American Institute of Mathematics, Palo Alto, California

organized by

Amir Dembo, Yuval Peres, and David Revelle

This workshop, sponsored by AIM and the NSF, will address basic questions about the mixing times of Markov chains. The mixing times of Markov chains are fundamental parameters that encode key geometric information about the chain and at the same time have a wide variety of applications. Markov chain Monte Carlo methods were first used by physicists as a means for simulating Gibbs measures. In the last twenty years, computer scientists and probabilists have brought new perspectives and methods to this study. They have also applied it to other areas, such as approximately uniform sampling and approximate counting of complex combinatorial structures, and to the computation of high-dimensional volumes and integrals.
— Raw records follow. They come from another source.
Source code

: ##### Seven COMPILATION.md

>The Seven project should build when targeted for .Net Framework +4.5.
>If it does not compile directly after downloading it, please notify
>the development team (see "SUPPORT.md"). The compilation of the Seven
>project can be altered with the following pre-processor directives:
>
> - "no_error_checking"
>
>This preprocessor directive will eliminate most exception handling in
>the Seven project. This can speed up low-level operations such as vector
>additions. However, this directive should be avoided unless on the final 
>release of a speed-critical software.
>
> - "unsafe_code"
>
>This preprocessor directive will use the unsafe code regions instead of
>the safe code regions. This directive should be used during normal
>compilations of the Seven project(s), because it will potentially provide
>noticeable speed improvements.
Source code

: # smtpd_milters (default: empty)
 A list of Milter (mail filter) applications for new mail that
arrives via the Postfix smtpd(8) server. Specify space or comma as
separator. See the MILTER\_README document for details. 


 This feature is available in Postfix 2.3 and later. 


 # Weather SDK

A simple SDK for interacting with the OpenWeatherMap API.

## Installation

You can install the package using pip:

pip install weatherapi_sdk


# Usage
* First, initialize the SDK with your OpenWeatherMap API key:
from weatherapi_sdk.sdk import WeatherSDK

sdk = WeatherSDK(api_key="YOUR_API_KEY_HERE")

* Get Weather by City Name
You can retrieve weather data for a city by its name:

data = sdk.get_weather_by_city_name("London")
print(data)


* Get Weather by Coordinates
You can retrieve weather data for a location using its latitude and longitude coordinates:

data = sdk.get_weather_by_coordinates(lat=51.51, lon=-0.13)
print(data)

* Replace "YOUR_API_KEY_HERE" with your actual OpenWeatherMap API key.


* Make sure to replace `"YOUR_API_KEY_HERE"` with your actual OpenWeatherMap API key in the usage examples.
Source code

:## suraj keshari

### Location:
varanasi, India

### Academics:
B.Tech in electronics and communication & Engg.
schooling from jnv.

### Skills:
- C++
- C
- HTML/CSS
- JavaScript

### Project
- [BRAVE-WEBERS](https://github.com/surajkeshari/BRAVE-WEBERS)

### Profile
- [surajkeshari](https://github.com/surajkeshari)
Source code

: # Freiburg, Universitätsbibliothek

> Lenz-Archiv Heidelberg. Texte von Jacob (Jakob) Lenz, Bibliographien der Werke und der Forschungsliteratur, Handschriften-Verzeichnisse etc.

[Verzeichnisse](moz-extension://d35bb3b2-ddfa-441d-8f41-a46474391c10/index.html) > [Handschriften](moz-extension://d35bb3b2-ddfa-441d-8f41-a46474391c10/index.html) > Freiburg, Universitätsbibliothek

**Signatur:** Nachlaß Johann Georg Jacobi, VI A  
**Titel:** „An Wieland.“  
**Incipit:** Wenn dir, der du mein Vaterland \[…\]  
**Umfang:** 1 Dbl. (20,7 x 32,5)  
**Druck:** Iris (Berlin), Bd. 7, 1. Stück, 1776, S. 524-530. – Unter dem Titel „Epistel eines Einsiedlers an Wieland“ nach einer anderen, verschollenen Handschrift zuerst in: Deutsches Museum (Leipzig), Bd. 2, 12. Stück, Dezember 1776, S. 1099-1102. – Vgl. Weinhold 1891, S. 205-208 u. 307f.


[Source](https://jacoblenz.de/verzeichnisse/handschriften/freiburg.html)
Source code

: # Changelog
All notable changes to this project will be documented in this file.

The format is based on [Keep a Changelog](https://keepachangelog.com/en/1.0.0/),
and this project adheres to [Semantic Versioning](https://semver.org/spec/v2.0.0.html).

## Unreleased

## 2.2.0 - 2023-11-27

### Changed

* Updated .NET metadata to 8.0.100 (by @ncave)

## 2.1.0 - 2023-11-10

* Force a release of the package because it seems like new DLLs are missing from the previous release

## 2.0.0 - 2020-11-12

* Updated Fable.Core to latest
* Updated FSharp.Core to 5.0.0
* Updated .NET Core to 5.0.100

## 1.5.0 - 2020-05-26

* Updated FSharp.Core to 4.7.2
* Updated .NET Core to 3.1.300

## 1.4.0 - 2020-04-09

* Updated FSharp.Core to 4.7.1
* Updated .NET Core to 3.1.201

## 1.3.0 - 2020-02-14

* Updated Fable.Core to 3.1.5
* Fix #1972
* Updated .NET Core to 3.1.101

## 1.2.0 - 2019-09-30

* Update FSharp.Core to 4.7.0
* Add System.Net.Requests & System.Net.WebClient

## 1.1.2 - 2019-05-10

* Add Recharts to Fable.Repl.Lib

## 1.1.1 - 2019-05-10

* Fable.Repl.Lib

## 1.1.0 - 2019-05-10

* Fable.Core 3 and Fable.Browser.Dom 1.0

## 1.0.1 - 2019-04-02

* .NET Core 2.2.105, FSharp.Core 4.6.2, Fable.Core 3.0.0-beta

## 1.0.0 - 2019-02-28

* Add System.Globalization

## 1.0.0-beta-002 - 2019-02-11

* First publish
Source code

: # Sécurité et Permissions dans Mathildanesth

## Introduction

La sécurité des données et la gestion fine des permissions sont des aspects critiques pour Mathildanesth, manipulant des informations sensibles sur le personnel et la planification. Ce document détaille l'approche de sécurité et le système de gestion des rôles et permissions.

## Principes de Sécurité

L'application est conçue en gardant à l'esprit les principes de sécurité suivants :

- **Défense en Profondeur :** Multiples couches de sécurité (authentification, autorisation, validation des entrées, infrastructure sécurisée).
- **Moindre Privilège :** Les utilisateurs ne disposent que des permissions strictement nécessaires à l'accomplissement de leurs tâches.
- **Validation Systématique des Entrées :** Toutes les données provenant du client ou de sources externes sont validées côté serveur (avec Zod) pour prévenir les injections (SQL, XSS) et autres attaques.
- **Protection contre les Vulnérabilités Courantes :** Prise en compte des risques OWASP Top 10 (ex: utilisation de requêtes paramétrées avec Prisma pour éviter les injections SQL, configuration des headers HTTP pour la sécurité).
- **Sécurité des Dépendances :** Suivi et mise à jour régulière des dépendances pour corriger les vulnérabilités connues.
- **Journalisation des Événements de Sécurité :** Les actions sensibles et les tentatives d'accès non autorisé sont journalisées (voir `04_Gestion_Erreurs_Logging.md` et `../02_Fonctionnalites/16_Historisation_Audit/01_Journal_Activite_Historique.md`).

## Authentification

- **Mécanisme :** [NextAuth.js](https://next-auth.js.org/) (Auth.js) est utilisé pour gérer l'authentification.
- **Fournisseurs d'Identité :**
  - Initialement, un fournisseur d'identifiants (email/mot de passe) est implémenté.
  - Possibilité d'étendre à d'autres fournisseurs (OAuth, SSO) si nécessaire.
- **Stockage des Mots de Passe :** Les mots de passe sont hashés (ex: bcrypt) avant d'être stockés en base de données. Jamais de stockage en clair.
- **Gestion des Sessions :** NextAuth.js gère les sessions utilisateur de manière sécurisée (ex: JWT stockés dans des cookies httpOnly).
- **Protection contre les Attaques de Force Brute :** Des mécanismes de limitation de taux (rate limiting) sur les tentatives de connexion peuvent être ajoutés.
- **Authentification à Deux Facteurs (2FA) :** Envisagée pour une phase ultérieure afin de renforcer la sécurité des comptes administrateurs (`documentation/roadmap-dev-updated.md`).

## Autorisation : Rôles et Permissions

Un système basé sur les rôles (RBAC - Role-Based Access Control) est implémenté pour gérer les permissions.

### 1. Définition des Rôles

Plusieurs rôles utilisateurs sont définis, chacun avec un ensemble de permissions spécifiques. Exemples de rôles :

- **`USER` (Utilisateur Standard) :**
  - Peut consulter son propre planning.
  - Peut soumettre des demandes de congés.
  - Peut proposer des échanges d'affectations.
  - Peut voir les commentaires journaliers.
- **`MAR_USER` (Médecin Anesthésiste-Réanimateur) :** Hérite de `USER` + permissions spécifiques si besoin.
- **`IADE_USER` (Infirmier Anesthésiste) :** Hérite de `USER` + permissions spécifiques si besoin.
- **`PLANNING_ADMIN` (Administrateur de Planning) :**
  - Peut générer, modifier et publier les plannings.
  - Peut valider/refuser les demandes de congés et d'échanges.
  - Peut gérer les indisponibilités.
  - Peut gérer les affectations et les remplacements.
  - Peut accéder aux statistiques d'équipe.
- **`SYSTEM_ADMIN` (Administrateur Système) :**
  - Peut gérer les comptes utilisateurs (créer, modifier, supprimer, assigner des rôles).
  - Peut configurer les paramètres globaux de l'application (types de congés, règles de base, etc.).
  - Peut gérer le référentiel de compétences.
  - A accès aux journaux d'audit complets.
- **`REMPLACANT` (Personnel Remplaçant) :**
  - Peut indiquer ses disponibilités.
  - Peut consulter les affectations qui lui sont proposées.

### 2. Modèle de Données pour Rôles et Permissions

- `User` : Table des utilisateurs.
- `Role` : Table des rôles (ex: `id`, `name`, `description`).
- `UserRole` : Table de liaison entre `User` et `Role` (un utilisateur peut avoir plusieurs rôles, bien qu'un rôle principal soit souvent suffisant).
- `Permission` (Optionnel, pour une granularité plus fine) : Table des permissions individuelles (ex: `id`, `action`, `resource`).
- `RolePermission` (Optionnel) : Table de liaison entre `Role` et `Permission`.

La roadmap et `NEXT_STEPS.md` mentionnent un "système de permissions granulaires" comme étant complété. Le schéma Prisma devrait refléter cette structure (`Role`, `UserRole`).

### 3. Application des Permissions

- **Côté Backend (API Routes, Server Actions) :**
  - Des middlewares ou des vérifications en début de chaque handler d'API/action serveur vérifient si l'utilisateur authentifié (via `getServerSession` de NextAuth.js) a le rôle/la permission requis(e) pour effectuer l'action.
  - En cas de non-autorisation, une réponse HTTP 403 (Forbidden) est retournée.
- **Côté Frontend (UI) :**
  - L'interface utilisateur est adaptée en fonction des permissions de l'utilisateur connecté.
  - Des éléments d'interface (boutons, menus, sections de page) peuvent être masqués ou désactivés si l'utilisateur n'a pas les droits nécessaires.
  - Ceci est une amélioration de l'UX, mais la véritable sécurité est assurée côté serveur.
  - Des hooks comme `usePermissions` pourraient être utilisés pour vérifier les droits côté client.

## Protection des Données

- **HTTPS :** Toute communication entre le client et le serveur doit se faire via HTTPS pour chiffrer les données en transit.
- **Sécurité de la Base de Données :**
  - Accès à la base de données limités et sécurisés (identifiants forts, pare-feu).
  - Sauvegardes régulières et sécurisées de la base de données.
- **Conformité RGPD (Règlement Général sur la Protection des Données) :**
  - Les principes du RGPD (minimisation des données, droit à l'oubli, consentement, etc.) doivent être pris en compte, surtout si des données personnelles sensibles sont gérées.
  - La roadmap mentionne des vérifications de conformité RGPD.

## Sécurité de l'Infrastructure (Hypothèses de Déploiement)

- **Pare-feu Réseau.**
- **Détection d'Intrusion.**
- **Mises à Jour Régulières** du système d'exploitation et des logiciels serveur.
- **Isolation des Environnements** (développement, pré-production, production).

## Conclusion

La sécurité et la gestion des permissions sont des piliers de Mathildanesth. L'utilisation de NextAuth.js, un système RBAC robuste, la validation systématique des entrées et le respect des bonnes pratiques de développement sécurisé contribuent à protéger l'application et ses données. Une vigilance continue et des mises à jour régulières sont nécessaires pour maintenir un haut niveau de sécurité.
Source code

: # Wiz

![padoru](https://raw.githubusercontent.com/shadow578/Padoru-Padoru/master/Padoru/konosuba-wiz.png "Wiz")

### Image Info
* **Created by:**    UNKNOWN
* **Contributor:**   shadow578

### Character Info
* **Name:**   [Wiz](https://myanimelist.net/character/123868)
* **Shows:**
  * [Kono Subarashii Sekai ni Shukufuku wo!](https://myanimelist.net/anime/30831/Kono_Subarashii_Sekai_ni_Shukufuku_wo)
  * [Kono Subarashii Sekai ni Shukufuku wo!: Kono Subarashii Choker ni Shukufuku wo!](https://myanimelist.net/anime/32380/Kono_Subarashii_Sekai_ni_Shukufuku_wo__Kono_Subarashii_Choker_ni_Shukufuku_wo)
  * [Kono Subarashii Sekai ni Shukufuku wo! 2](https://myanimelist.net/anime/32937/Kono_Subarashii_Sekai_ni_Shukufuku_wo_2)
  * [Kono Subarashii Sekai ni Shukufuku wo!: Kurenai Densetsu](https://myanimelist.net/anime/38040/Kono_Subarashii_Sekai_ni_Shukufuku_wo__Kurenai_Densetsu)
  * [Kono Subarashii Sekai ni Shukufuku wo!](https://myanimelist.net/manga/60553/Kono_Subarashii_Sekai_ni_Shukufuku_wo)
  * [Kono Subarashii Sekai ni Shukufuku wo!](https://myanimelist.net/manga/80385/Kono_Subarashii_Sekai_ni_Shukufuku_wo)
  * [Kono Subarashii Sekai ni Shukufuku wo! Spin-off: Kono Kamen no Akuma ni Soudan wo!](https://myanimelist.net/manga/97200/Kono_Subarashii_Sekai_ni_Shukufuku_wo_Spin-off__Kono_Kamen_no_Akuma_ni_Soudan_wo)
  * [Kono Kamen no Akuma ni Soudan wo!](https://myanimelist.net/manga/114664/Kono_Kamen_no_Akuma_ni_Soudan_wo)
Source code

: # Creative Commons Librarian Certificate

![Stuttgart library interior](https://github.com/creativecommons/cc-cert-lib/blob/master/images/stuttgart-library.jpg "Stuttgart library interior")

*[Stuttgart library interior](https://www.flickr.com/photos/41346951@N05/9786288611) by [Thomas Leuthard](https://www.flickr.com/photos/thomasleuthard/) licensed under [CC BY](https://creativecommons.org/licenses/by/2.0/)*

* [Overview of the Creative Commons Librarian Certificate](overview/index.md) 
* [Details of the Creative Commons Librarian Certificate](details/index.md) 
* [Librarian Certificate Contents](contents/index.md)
We intend for the workshop to try and make progress on one of the fundamental open questions about mixing times of Markov chains:

For some Markov chains, such as random walk on the hypercube, there is a sharp threshold for the mixing time, whereas for random walks on other graphs, such as a torus, there is no such sharp threshold. We expect that the workshop will investigate whether that there is a sharp threshold if the relaxation time is of a lower order of magnitude than the mixing time. This is analogous to a criterion of Aldous for concentration of the cover time. Another goal would be to obtain direct geometric criteria for a sharp threshold in important families of Markov chains, such as random walks on the permutation group Sn (shuffling models) and Glauber dynamics for the Ising model and for proper coloring on a finite graph of n vertices. A related question for these two families is to characterize when the mixing time is of order n log(n).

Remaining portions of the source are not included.